→ What this task involves
Every record listed below should be copied exactly.

§

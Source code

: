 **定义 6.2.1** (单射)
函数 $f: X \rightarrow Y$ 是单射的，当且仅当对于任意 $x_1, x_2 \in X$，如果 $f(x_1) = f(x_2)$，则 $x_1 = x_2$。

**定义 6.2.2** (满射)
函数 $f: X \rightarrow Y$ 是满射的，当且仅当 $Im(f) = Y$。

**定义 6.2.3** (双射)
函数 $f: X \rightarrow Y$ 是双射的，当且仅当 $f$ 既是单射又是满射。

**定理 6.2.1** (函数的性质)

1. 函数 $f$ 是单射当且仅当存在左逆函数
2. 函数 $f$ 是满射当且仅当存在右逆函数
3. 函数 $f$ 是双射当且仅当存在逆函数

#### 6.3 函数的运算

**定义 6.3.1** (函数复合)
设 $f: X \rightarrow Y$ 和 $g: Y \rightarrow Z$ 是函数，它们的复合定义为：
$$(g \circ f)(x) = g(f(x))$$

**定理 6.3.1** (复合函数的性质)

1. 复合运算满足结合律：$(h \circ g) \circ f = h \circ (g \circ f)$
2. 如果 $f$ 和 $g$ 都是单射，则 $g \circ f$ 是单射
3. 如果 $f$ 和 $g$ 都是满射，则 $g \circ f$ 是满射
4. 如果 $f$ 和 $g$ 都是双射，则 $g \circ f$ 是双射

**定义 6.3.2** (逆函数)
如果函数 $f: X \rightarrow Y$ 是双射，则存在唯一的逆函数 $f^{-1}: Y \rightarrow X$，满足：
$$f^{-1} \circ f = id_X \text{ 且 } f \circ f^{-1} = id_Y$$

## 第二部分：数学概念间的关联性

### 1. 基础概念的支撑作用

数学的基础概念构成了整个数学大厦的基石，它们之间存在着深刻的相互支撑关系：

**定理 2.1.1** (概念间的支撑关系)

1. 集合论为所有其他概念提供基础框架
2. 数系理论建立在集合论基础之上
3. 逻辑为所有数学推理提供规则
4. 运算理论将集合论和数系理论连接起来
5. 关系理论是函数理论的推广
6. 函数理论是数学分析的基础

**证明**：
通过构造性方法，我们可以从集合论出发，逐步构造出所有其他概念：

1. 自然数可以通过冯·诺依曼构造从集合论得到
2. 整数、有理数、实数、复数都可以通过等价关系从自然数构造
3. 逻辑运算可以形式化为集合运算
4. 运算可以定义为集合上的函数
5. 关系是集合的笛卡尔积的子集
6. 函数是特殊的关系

§

→ Exercise response
Source code

: **定义 6.2.1** (单射)
函数 $f: X \rightarrow Y$ 是单射的，当且仅当对于任意 $x_1, x_2 \in X$，如果 $f(x_1) = f(x_2)$，则 $x_1 = x_2$。

**定义 6.2.2** (满射)
函数 $f: X \rightarrow Y$ 是满射的，当且仅当 $Im(f) = Y$。

**定义 6.2.3** (双射)
函数 $f: X \rightarrow Y$ 是双射的，当且仅当 $f$ 既是单射又是满射。

**定理 6.2.1** (函数的性质)

1. 函数 $f$ 是单射当且仅当存在左逆函数
2. 函数 $f$ 是满射当且仅当存在右逆函数
3. 函数 $f$ 是双射当且仅当存在逆函数

#### 6.3 函数的运算

**定义 6.3.1** (函数复合)
设 $f: X \rightarrow Y$ 和 $g: Y \rightarrow Z$ 是函数，它们的复合定义为：
$$(g \circ f)(x) = g(f(x))$$

**定理 6.3.1** (复合函数的性质)

1. 复合运算满足结合律：$(h \circ g) \circ f = h \circ (g \circ f)$
2. 如果 $f$ 和 $g$ 都是单射，则 $g \circ f$ 是单射
3. 如果 $f$ 和 $g$ 都是满射，则 $g \circ f$ 是满射
4. 如果 $f$ 和 $g$ 都是双射，则 $g \circ f$ 是双射

**定义 6.3.2** (逆函数)
如果函数 $f: X \rightarrow Y$ 是双射，则存在唯一的逆函数 $f^{-1}: Y \rightarrow X$，满足：
$$f^{-1} \circ f = id_X \text{ 且 } f \circ f^{-1} = id_Y$$

## 第二部分：数学概念间的关联性

### 1. 基础概念的支撑作用

数学的基础概念构成了整个数学大厦的基石，它们之间存在着深刻的相互支撑关系：

**定理 2.1.1** (概念间的支撑关系)

1. 集合论为所有其他概念提供基础框架
2. 数系理论建立在集合论基础之上
3. 逻辑为所有数学推理提供规则
4. 运算理论将集合论和数系理论连接起来
5. 关系理论是函数理论的推广
6. 函数理论是数学分析的基础

**证明**：
通过构造性方法，我们可以从集合论出发，逐步构造出所有其他概念：

1. 自然数可以通过冯·诺依曼构造从集合论得到
2. 整数、有理数、实数、复数都可以通过等价关系从自然数构造
3. 逻辑运算可以形式化为集合运算
4. 运算可以定义为集合上的函数
5. 关系是集合的笛卡尔积的子集
6. 函数是特殊的关系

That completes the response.